The School Committee received its first report from the group investigating later start times at Reading Memorial High School (RMHS) at their meeting on December 6. The report, presented by Assistant Superintendent Christine Kelly and RMHS Principal Kate Boynton, recommended a new school day at RMHS that starts at 8:30 am and ends at 3:02 pm. Kelly reported regarding research that shows that adolescents need between eight and a half and nine and a half hours of sleep each night. Circadian rhythms or “pacemakers in the brain” in teens naturally cause students to tire in a different pattern than children and adults. This research was done prior to the widespread use of cell phones. According to Kelly, late-night cell phone use only exacerbates the situation. Due to physiological patterns in the brain, adolescent sleep cycles are primed for rest between 11:00 pm and 7:00 am. “Even if teens try to go to bed earlier, many will not fall asleep until 11:00 pm,” Kelly commented. The RMHS Youth Risk Behaviors Survey (YRBS) showed that only twenty-four percent of RMHS students reported getting eight or more hours of sleep each night.
Kelly continued with research reporting numerous adverse effects of sleep deprivation in adolescents including increased anxiety, depression, obesity rates, and tardiness. Sleep deprivation also decreased motivation, executive function, and lowered academic achievement in students. Research also shows that sleep-deprived student-athletes are 2.3 times more at risk for injuries.
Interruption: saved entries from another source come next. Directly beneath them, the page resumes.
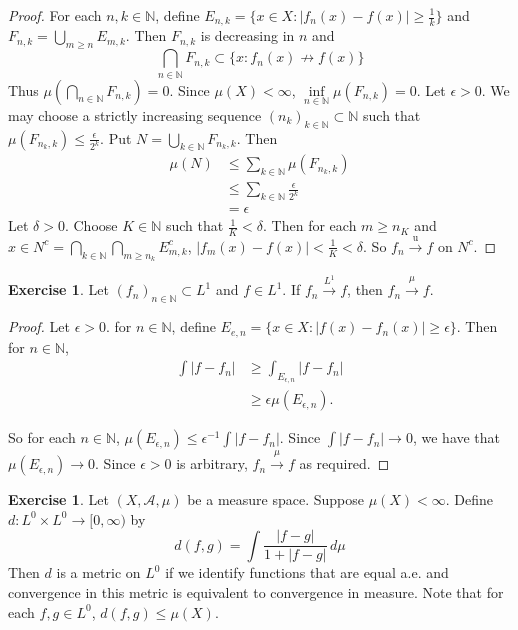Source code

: \documentclass[12pt]{amsart}
\theoremstyle{definition}
\newtheorem{ex}[definition]{Exercise}
\newcommand{\del}{\delta}
\newcommand{\ep}{\epsilon}
\newcommand{\N}{\mathbb{N}}
\newcommand{\MA}{\mathcal{A}}
\newcommand{\dmu}{\, d \mu}
\newcommand{\Rg}{[0,\infty)}
\newcommand{\convt}[1]{\xrightarrow{\text{#1}}}
\newcommand{\conv}[1]{\xrightarrow{#1}}
\newcommand{\lex}[1]{\label{ex:#1}}
\begin{document}
	\begin{proof}
		For each $n, k \in \N$, define $E_{n, k} = \{x \in X: | f_n(x) - f(x) | \geq \frac{1}{k} \}$ and $F_{n,k} = \bigcup\limits_{m \geq n}E_{m,k}$. Then $F_{n,k}$ is decreasing in $n$ and $$\bigcap\limits_{n \in \N}F_{n,k} \subset \{x: f_n(x) \not \rightarrow f(x)\}$$ 
		Thus $\mu(\bigcap\limits_{n \in \N}F_{n,k}) = 0$. Since $\mu(X) < \infty$, $\inf\limits_{n \in \N}\mu(F_{n,k}) = 0$. Let $\ep >0$. We may choose a strictly increasing sequence $(n_k)_{k \in \N} \subset \N$ such that  $\mu(F_{n_k,k}) \leq \frac{\ep}{2^{k}}$. Put $N = \bigcup\limits_{k \in \N}F_{n_k,k}$. Then 
		\begin{align*}
			\mu(N) 
			&\leq \sum\limits_{k \in \N}\mu(F_{n_k,k}) \\
			& \leq \sum\limits_{k \in \N} \frac{\ep}{2^k}\\
			& = \ep
		\end{align*} 
		Let $\del > 0$. Choose $K \in \N$ such that $\frac{1}{K} < \del$. Then for each $m \geq n_K$ and $x \in N^c =\bigcap\limits_{k \in \N}\bigcap\limits_{m \geq n_k}E_{m,k}^c$, $|f_m(x)- f(x)| < \frac{1}{K} < \del$. So $f_n \convt{u} f$ on $N^c$. 
	\end{proof}
	
	\begin{ex} \lex{35006} 
		Let $(f_n)_{n \in \N} \subset L^1$ and $f \in L^1$. If $f_n \xrightarrow{L^1}f$, then $f_n \conv{\mu} f$.
	\end{ex}
	
	\begin{proof}
		Let $\ep >0$. for $n \in \N$, define $E_{e,n} = \{x \in X: |f(x) - f_n(x)|\geq \ep\}$. Then for $n \in \N$,
		\begin{align*}
			\int |f - f_n|
			& \geq \int_{E_{\ep,n}} |f- f_n|\\
			& \geq \ep \mu(E_{\ep,n}).
		\end{align*}
		
		So for each $n \in \N$, $\mu(E_{\ep, n}) \leq \ep^{-1}\int |f - f_n|$. Since $\int |f - f_n| \rightarrow 0$, we have that $\mu(E_{\ep,n}) \rightarrow 0$. Since $\ep >0$ is arbitrary, $f_n \conv{\mu} f$ as required. 
	\end{proof}
	
	\begin{ex} \lex{35007} 
		Let $(X, \MA, \mu)$ be a measure space. Suppose $\mu(X) < \infty$. Define $d:L^0 \times L^0 \rightarrow \Rg$ by $$d(f,g) = \int \frac{|f-g|}{1+|f-g|} \dmu $$
		Then $d$ is a metric on $L^0$ if we identify functions that are equal a.e. and convergence in this metric is equivalent to convergence in measure. Note that for each $f,g \in L^0$, $d(f,g) \leq \mu(X)$.
	\end{ex} 
	
\end{document}
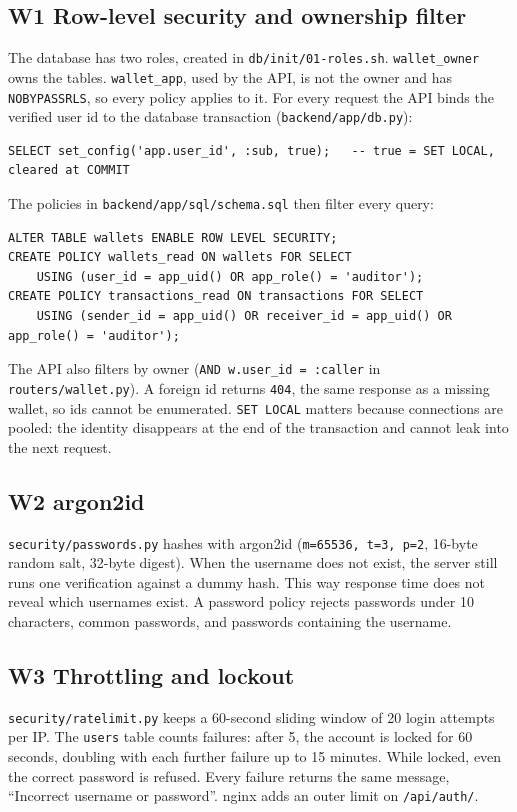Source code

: \documentclass[11pt,a4paper]{article}
\newcommand{\code}[1]{\texttt{#1}}
\begin{document}
\subsection*{W1 Row-level security and ownership filter}
The database has two roles, created in \code{db/init/01-roles.sh}. \code{wallet\_owner} owns the tables. \code{wallet\_app}, used by the API, is not the owner and has \code{NOBYPASSRLS}, so every policy applies to it. For every request the API binds the verified user id to the database transaction (\code{backend/app/db.py}):
\begin{lstlisting}
SELECT set_config('app.user_id', :sub, true);   -- true = SET LOCAL, cleared at COMMIT
\end{lstlisting}
The policies in \code{backend/app/sql/schema.sql} then filter every query:
\begin{lstlisting}
ALTER TABLE wallets ENABLE ROW LEVEL SECURITY;
CREATE POLICY wallets_read ON wallets FOR SELECT
    USING (user_id = app_uid() OR app_role() = 'auditor');
CREATE POLICY transactions_read ON transactions FOR SELECT
    USING (sender_id = app_uid() OR receiver_id = app_uid() OR app_role() = 'auditor');
\end{lstlisting}
The API also filters by owner (\code{AND w.user\_id = :caller} in \code{routers/wallet.py}). A foreign id returns \code{404}, the same response as a missing wallet, so ids cannot be enumerated. \code{SET LOCAL} matters because connections are pooled: the identity disappears at the end of the transaction and cannot leak into the next request.

\subsection*{W2 argon2id}
\code{security/passwords.py} hashes with argon2id (\code{m=65536, t=3, p=2}, 16-byte random salt, 32-byte digest). When the username does not exist, the server still runs one verification against a dummy hash. This way response time does not reveal which usernames exist. A password policy rejects passwords under 10 characters, common passwords, and passwords containing the username.

\subsection*{W3 Throttling and lockout}
\code{security/ratelimit.py} keeps a 60-second sliding window of 20 login attempts per IP. The \code{users} table counts failures: after 5, the account is locked for 60 seconds, doubling with each further failure up to 15 minutes. While locked, even the correct password is refused. Every failure returns the same message, ``Incorrect username or password''. nginx adds an outer limit on \code{/api/auth/}.
\end{document}
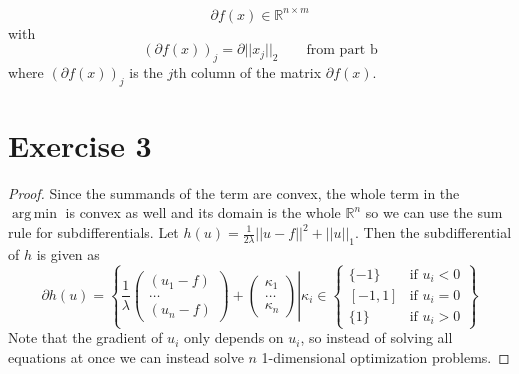 \documentclass[10pt,a4paper]{article}
\DeclareMathOperator{\argmin}{arg\,min}
\begin{document}
\begin{equation*}
  \partial f(x) \in \mathbb{R}^{n \times m}
\end{equation*}
with
\begin{equation*}
  (\partial f(x))_{j} = \partial ||x_{j}||_{2} \qquad \text{from part b}
\end{equation*}
where $(\partial f(x))_{j}$ is the $j$th column of the matrix $\partial f(x)$.

\section*{Exercise 3}

\begin{proof}
  Since the summands of the term are convex, the whole term in the $\argmin$ is convex as well and its domain is the whole $\mathbb{R}^{n}$ so we can use the sum rule for subdifferentials.
  Let $h(u) = \frac{1}{2\lambda}||u - f||^{2} + ||u||_{1}$.
  Then the subdifferential of $h$ is given as
  \begin{equation*}
    \partial h(u) = \left\{\left. \frac{1}{\lambda} \begin{pmatrix}
        (u_{1} - f)\\
        \hdots\\
        (u_{n} - f)
      \end{pmatrix} + \begin{pmatrix}
        \kappa_{1}\\
        \hdots\\
        \kappa_{n}
      \end{pmatrix} \right| \kappa_{i} \in \begin{cases}
        \{ -1 \} & \text{if $u_{i} < 0$}\\
        [-1, 1] & \text{if $u_{i} = 0$}\\
        \{ 1 \} & \text{if $u_{i} > 0$}
      \end{cases}
    \right\}
  \end{equation*}
  Note that the gradient of $u_{i}$ only depends on $u_{i}$, so instead of solving all equations at once we can instead solve $n$ 1-dimensional optimization problems.


\end{proof}
\end{document}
Five of the twelve school districts in the Middlesex League have already shifted to later start times. Some of those districts have reported lower tardy rates and better overall attendance. Districts also report greater participation in breakfast. If a change is made, steps will be taken to mitigate the impact on staff by scheduling meetings before school and encouraging student support meetings prior to the beginning of school as well. The school would likely seek to open the cafeteria and library earlier as well. Boynton suggested that homework policies and sports scheduling could also be a part of a broader look at how the school operates.
School Committee member Nick Boivin expressed concern over the plan citing traffic flow concerns in the Birch Meadow neighborhood. These concerns were echoed by resident Alicia Williams. Kelly assured the committee that the police department would be part of the ongoing conversations concerning the change. RMHS junior Autumn Hendrickson gave an impassioned statement expressing concern over the amount of stress students experience due to excess homework and long extra-curricular practices. She reported that in her informal survey, typical RMHS students have four hours of homework each evening. Hendrickson also referred to the YRBS which found that only six percent of students thought of lack of sleep as a major stressor. “[Changing the start time] will do nothing if you do not address student stress,” Hendrickson concluded. Committee Chair Elaine Webb reported that the committee had received fifteen emails on the issue, all from varying perspectives. The committee took no action on the recommendation.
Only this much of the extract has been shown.